"JFK may have effected athleticism for the newsreels, but Ford was the genuine article."
Kennedy affected athleticism. Otherwise, this was a very good article.
Sorry, wrong answer. Effected is a verb, and correct in this context. Affected is an adjective.
Yes. JFK was a fake. The media, so in love with him, protrayed Kennedy as an intellectual because of the Pulitizer Prize his father bought. His book was ghost written by Ted Sorensen.
Ford was a gifted athlete and smart as a whip. Here in Grand Rapids I've talked to old-timers who knew Jerry.
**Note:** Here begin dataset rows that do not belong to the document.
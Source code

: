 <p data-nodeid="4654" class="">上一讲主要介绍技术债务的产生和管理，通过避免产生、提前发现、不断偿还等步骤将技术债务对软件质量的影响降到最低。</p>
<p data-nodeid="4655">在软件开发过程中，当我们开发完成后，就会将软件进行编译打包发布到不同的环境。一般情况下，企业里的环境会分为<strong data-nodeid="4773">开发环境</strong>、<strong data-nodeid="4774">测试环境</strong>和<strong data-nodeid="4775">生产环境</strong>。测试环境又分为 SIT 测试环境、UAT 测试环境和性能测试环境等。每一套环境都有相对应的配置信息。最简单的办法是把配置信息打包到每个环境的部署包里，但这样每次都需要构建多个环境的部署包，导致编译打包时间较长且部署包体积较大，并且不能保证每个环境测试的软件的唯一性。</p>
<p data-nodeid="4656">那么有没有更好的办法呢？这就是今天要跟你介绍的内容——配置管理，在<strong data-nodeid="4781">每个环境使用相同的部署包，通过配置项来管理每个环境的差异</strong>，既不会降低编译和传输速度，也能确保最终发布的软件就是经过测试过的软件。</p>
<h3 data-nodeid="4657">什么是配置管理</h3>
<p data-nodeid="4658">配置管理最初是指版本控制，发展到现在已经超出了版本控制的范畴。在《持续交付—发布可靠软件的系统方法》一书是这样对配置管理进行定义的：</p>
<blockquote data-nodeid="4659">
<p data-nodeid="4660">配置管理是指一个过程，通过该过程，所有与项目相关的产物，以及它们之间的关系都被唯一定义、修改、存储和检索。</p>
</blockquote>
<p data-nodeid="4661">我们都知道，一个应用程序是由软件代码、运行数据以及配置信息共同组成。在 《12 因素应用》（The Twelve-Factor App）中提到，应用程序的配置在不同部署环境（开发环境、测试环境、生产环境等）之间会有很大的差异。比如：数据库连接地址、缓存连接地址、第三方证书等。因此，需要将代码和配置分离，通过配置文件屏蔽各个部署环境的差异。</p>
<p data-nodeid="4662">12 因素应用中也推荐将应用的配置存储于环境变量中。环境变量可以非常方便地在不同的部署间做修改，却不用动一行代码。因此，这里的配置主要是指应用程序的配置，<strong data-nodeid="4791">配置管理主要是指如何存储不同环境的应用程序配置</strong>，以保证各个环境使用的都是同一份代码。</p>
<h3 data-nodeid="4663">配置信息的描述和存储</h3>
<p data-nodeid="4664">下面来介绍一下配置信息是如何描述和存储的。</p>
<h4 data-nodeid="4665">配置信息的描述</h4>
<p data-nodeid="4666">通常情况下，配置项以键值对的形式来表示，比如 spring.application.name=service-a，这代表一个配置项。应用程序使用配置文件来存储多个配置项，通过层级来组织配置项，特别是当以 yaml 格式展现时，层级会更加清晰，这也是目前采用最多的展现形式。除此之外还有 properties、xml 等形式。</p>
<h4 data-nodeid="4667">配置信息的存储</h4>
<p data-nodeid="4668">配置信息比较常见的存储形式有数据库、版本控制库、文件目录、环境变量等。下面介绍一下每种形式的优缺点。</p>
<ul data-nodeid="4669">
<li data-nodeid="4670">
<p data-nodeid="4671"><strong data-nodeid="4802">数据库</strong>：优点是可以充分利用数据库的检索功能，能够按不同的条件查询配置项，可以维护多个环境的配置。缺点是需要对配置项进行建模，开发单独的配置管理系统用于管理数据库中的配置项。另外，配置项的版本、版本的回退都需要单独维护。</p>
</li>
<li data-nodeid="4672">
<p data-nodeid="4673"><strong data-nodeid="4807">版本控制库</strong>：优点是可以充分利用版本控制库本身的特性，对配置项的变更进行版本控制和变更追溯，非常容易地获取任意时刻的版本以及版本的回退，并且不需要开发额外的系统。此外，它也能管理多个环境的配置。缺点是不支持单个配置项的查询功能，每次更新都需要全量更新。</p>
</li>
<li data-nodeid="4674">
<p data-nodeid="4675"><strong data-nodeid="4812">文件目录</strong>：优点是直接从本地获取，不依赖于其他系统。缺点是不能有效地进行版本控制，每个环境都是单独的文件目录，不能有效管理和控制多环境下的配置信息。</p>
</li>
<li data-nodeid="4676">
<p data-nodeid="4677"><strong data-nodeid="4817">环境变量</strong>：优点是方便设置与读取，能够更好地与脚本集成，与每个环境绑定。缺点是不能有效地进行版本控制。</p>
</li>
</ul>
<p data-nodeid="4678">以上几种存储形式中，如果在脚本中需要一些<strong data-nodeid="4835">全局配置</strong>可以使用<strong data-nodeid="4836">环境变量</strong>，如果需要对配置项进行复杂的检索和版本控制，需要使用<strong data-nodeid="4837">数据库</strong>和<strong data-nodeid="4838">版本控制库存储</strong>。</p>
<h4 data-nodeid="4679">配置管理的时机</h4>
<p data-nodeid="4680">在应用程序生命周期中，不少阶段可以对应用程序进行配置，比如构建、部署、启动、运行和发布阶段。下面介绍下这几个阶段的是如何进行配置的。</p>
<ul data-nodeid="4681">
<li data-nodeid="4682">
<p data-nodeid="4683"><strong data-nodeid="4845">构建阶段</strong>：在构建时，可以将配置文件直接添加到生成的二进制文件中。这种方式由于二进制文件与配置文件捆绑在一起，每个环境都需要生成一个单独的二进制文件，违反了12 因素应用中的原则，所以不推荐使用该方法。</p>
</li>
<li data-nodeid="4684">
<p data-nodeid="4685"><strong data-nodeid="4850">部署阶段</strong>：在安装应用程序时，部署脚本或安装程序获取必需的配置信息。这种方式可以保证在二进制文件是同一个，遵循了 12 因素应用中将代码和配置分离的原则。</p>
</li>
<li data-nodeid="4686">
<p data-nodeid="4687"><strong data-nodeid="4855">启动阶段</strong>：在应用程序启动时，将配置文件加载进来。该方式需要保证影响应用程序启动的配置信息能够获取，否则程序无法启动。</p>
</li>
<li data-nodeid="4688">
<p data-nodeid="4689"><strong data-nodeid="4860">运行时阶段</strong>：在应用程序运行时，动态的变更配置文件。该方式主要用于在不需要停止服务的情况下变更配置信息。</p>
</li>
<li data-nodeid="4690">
They all same the same thing: he did not give public speeches very well, that was his glaring weakness; but he seemed to know everything about politics and the business of the House.
Unlike Kennedy, this was one smart guy. Difference is, the media dismissed him.
How dare you correct the cognoscenti! ;-)
He meant uninformed. It seems sloppy for there to be two errors of this type in a relatively short editorial.
No, "effected" is correct in this context.
JFK was an accomplished swimmer and diver, noted for pursuing the pay-for-action females he often swam with in the WH pool. It was said, with some authority, that his back problems began when he reached for one of the nude swimmers and twisted his back.
Great article, but the confused usage of "effected" caught my eye, too. Bad writer or worse editor? Products of publik skools?
I didn't realize Ford was MVP at Michigan and he won a scholarship to Yale. This is just another in a long line of examples of how the media create blatantly false images.